Patent Nos. 5,001,259, 5,026,908 and 5,144,068 are incorporated herein by reference.
It has also been found that although a low water carbonylation process for the production of
acetic acid reduces such by-products as carbon dioxide, hydrogen, and propionic acid, the amount
of other impurities, present generally in trace amounts, is also increased, and the quality of acetic
acid sometimes suffers when attempts are made to increase the production rate by improving
catalysts, or modifying reaction conditions. These trace impurities affect the quality of the acetic
acid product, especially when they are recirculated through the reaction process. See Catalysis of
Organic Reactions, 75, 369-380 (1998), for further discussion on impurities in a carbonylation
reaction system.
The crude acetic acid product is typically distilled in one or more distillation columns to
remove light ends reaction components (typically methyl acetate and methyl iodide), water and
heavy ends impurities. It has previously been observed that it is particularly important to avoid
refluxing large amounts of methyl iodide back into the light ends distillation column because the
separation of light ends reaction components from acetic acid product is significantly degraded if
methyl iodide is allowed to reflux back into the light ends column. Ordinarily the refluxing of
methyl iodide is prevented by separating most of the methyl iodide from the light ends overhead as
a distinct phase, but under certain conditions the light ends overhead can form a single liquid phase
that includes methyl iodide.
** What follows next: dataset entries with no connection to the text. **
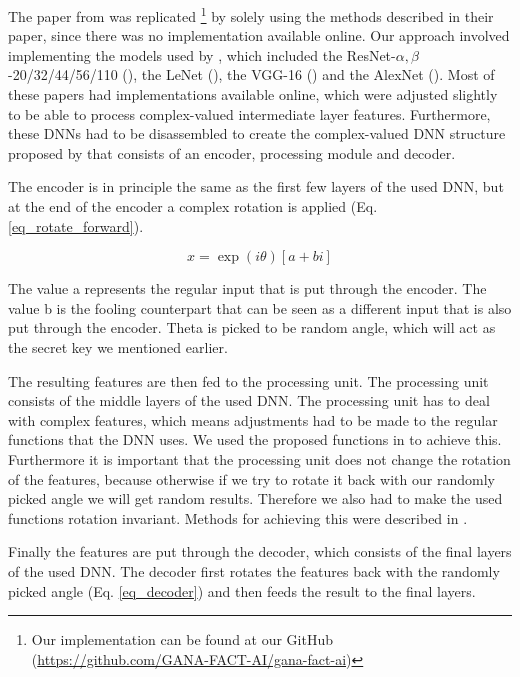 The paper from \cite{xiang2020interpretable} was replicated \footnote{Our implementation can be found at our GitHub (\url{https://github.com/GANA-FACT-AI/gana-fact-ai})} by solely using the methods described in their paper, since there was no implementation available online. Our approach involved implementing the models used by \cite{xiang2020interpretable}, which included the ResNet-$\alpha,\beta$-20/32/44/56/110 (\cite{DBLP:journals/corr/HeZRS15}), the LeNet (\cite{lecun1998gradient}), the VGG-16 (\cite{simonyan2015deep}) and the AlexNet (\cite{NIPS2012_c399862d}). Most of these papers had implementations available online, which were adjusted slightly to be able to process complex-valued intermediate layer features. Furthermore, these DNNs had to be disassembled to create the complex-valued DNN structure proposed by \cite{xiang2020interpretable} that consists of an encoder, processing module and decoder.

The encoder is in principle the same as the first few layers of the used DNN, but at the end of the encoder a complex rotation is applied (Eq. \ref{eq_rotate_forward}).

\begin{equation}
    x = \exp(i\theta)[a+bi]
    \label{eq_rotate_forward}
\end{equation}

The value a represents the regular input that is put through the encoder. The value b is the fooling counterpart that can be seen as a different input that is also put through the encoder. Theta is picked to be random angle, which will act as the secret key we mentioned earlier.

The resulting features are then fed to the processing unit. The processing unit consists of the middle layers of the used DNN. The processing unit has to deal with complex features, which means adjustments had to be made to the regular functions that the DNN uses. We used the proposed functions in \cite{DBLP:journals/corr/TrabelsiBSSSMRB17} to achieve this. Furthermore it is important that the processing unit does not change the rotation of the features, because otherwise if we try to rotate it back with our randomly picked angle we will get random results. Therefore we also had to make the used functions rotation invariant. Methods for achieving this were described in \cite{xiang2020interpretable}.

Finally the features are put through the decoder, which consists of the final layers of the used DNN. The decoder first rotates the features back with the randomly picked angle (Eq. \ref{eq_decoder}) and then feeds the result to the final layers.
The present invention provides one method of preventing this single-
phase condition in the light ends column.
SUMMARY OF THE INVENTION
One aspect of the present invention is a process for producing acetic acid, which includes
the following steps: reacting carbon monoxide with a carbonylatable material such as methanol,
methyl acetate, methyl formate, dimethyl ether, or mixtures thereof, in a reaction medium
containing water, methyl iodide, and a catalyst to produce a reaction product that contains acetic
acid; performing a vapor-liquid separation on the reaction product to provide a volatile phase
containing acetic acid, water, and methyl iodide and a less volatile phase containing the catalyst;
distilling the volatile phase to produce a purified acetic acid product and a first overhead containing
water and methyl iodide; phase separating the first overhead to provide a first liquid phase
containing water and a second liquid phase containing methyl iodide; and adding dimethyl ether to
at least one of the reaction product, the volatile phase, the first overhead, or a stream associated with
the distillation to enhance separation of the first overhead to form the first and second liquid phases.
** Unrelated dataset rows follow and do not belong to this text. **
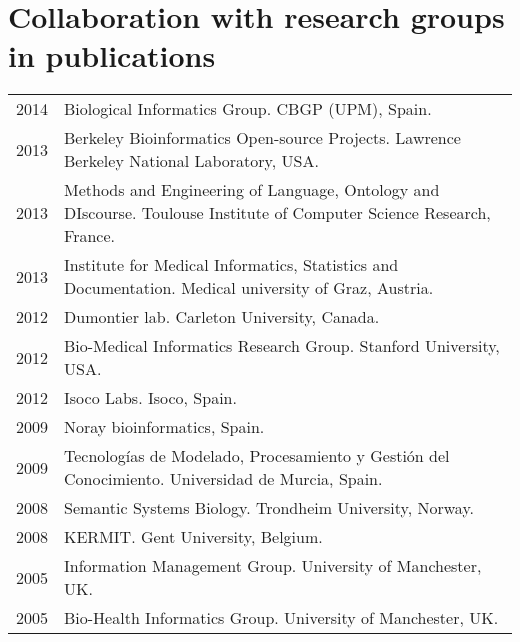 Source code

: \documentclass[11pt,fullpage]{article}
\begin{document}
\section*{Collaboration with research groups in publications}

\begin{longtable}{p{0.5in}|p{5.5in}}


2014 & Biological Informatics Group. CBGP (UPM), Spain. \\
2013 & Berkeley Bioinformatics Open-source Projects. Lawrence Berkeley National Laboratory, USA. \\
2013 & Methods and Engineering of Language, Ontology and DIscourse. Toulouse Institute of Computer Science Research, France. \\
2013 & Institute for Medical Informatics, Statistics and Documentation. Medical university of Graz, Austria. \\
2012	& Dumontier lab. Carleton University, Canada. \\
2012	& Bio-Medical Informatics Research Group. Stanford University, USA. \\
2012	& Isoco Labs. Isoco, Spain. \\
2009	& Noray bioinformatics, Spain. \\
2009	& Tecnolog\'ias de Modelado, Procesamiento y Gesti\'on del Conocimiento. Universidad de Murcia, Spain. \\
2008	& Semantic Systems Biology. Trondheim University, Norway. \\
2008	& KERMIT. Gent University, Belgium. \\
2005	& Information Management Group. University of Manchester, UK. \\
2005	& Bio-Health Informatics Group. University of Manchester, UK. \\

\end{longtable}
\end{document}
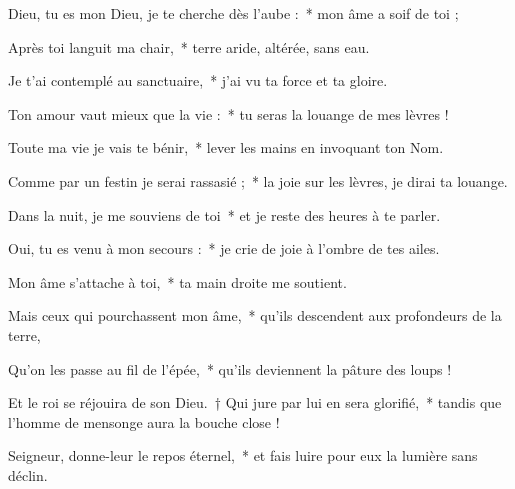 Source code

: \item Dieu, tu es mon Dieu, je te cherche dès l'aube :~* mon âme a soif de toi ;

\item Après toi languit ma chair,~* terre aride, altérée, sans eau.

\item Je t'ai contemplé au sanctuaire,~* j'ai vu ta force et ta gloire.

\item Ton amour vaut mieux que la vie :~* tu seras la louange de mes lèvres !

\item Toute ma vie je vais te bénir,~* lever les mains en invoquant ton Nom.

\item Comme par un festin je serai rassasié ;~* la joie sur les lèvres, je dirai ta louange.

\item Dans la nuit, je me souviens de toi~* et je reste des heures à te parler.

\item Oui, tu es venu à mon secours :~* je crie de joie à l'ombre de tes ailes.

\item Mon âme s'attache à toi,~* ta main droite me soutient.

\item Mais ceux qui pourchassent mon âme,~* qu'ils descendent aux profondeurs de la terre,

\item Qu'on les passe au fil de l'épée,~* qu'ils deviennent la pâture des loups !

\item Et le roi se réjouira de son Dieu.~† Qui jure par lui en sera glorifié,~* tandis que l'homme de mensonge aura la bouche close !

\item Seigneur, donne-leur le repos éternel,~* et fais luire pour eux la lumière sans déclin.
Another aspect of the invention is an improved method for distilling a mixture containing
acetic acid, methyl iodide, and water to provide a purified acetic acid product, a first liquid phase
containing water, and a second liquid phase containing methyl iodide. In this method, an overhead
fraction in the distillation is separated to form the first and second liquid phases, and a portion of the
first liquid phase is refluxed in the distillation. The improvement involves adding dimethyl ether to
the mixture, to the overhead fraction or to the refluxed portion of the first liquid phase in an amount
effective to enhance phase separation of the first and second liquid phases.
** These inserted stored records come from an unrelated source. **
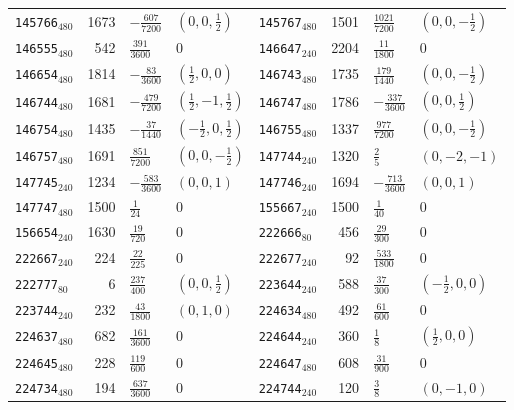 {\begin{longtable}{@{}lrll@{\hspace{2em}}lrll@{}}
\texttt{145766}$_{480}$ & 1673 & $-\tfrac{607}{7200}$ & $(0,0,\tfrac{1}{2})$ & \texttt{145767}$_{480}$ & 1501 & $\tfrac{1021}{7200}$ & $(0,0,-\tfrac{1}{2})$\\
\texttt{146555}$_{480}$ & 542 & $\tfrac{391}{3600}$ & 0 & \texttt{146647}$_{240}$ & 2204 & $\tfrac{11}{1800}$ & 0\\
\texttt{146654}$_{480}$ & 1814 & $-\tfrac{83}{3600}$ & $(\tfrac{1}{2},0,0)$ & \texttt{146743}$_{480}$ & 1735 & $\tfrac{179}{1440}$ & $(0,0,-\tfrac{1}{2})$\\
\texttt{146744}$_{480}$ & 1681 & $-\tfrac{479}{7200}$ & $(\tfrac{1}{2},-1,\tfrac{1}{2})$ & \texttt{146747}$_{480}$ & 1786 & $-\tfrac{337}{3600}$ & $(0,0,\tfrac{1}{2})$\\
\texttt{146754}$_{480}$ & 1435 & $-\tfrac{37}{1440}$ & $(-\tfrac{1}{2},0,\tfrac{1}{2})$ & \texttt{146755}$_{480}$ & 1337 & $\tfrac{977}{7200}$ & $(0,0,-\tfrac{1}{2})$\\
\texttt{146757}$_{480}$ & 1691 & $\tfrac{851}{7200}$ & $(0,0,-\tfrac{1}{2})$ & \texttt{147744}$_{240}$ & 1320 & $\tfrac{2}{5}$ & $(0,-2,-1)$\\
\texttt{147745}$_{240}$ & 1234 & $-\tfrac{583}{3600}$ & $(0,0,1)$ & \texttt{147746}$_{240}$ & 1694 & $-\tfrac{713}{3600}$ & $(0,0,1)$\\
\texttt{147747}$_{480}$ & 1500 & $\tfrac{1}{24}$ & 0 & \texttt{155667}$_{240}$ & 1500 & $\tfrac{1}{40}$ & 0\\
\texttt{156654}$_{240}$ & 1630 & $\tfrac{19}{720}$ & 0 & \texttt{222666}$_{80}$ & 456 & $\tfrac{29}{300}$ & 0\\
\texttt{222667}$_{240}$ & 224 & $\tfrac{22}{225}$ & 0 & \texttt{222677}$_{240}$ & 92 & $\tfrac{533}{1800}$ & 0\\
\texttt{222777}$_{80}$ & 6 & $\tfrac{237}{400}$ & $(0,0,\tfrac{1}{2})$ & \texttt{223644}$_{240}$ & 588 & $\tfrac{37}{300}$ & $(-\tfrac{1}{2},0,0)$\\
\texttt{223744}$_{240}$ & 232 & $\tfrac{43}{1800}$ & $(0,1,0)$ & \texttt{224634}$_{480}$ & 492 & $\tfrac{61}{600}$ & 0\\
\texttt{224637}$_{480}$ & 682 & $\tfrac{161}{3600}$ & 0 & \texttt{224644}$_{240}$ & 360 & $\tfrac{1}{8}$ & $(\tfrac{1}{2},0,0)$\\
\texttt{224645}$_{480}$ & 228 & $\tfrac{119}{600}$ & 0 & \texttt{224647}$_{480}$ & 608 & $\tfrac{31}{900}$ & 0\\
\texttt{224734}$_{480}$ & 194 & $\tfrac{637}{3600}$ & 0 & \texttt{224744}$_{240}$ & 120 & $\tfrac{3}{8}$ & $(0,-1,0)$\\

\end{longtable}}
BRIEF DESCRIPTION OF THE ACCOMPANYING DRAWINGS
Figure 1 is a process flow diagram for a process according to the present invention.
While the invention is susceptible to various modifications and alternative forms, specific
embodiments have been shown by way of example in the drawings and will be described in detail
herein. It should be understood, however, that the invention is not intended to be limited to the
particular forms disclosed. Rather, the invention is intended to cover all modifications, equivalents
and alternatives falling within the scope of the invention as defined by the appended claims.
DESCRIPTION OF ILLUSTRATIVE EMBODIMENTS
An illustrative embodiment of the invention is described below. In the interest of clarity, not
all features of an actual implementation are described in this specification. It will of course be
appreciated that in the development of any such actual embodiment, numerous implementation-
specific decisions must be made to achieve the developers' specific goals, such as compliance with
system-related and business-related constraints, which will vary from one implementation to
another. Moreover, it will be appreciated that such a development effort might be complex and
time-consuming, but would nevertheless be a routine undertaking for those of ordinary skill in the
art having the benefit of this disclosure.
The present invention is useful in any process used to carbonylate methanol to acetic acid in
the presence of a Group VIII metal catalyst such as rhodium and an iodide promoter. A particularly
useful process is the low water rhodium-catalyzed carbonylation of methanol to acetic acid as
exemplified in the aforementioned U.S. Patent No. 5,001,259. The rhodium component of the
catalyst system may be provided by introducing rhodium into the reaction zone in the form of
rhodium metal, rhodium salts such as oxides, acetates, iodides, etc., or other coordination
compounds of rhodium.
The halogen-promoting component of the catalyst system includes an organic halide. Thus,
alkyl, aryl, and substituted alkyl or aryl halides can be used. Preferably, the halide promoter is
present in the form of an alkyl halide in which the alkyl radical corresponds to the alkyl radical of
the feed alcohol, which is carbonylated. Thus, in the carbonylation of methanol to acetic acid, the
halide promoter will be a methyl halide, and more preferably methyl iodide.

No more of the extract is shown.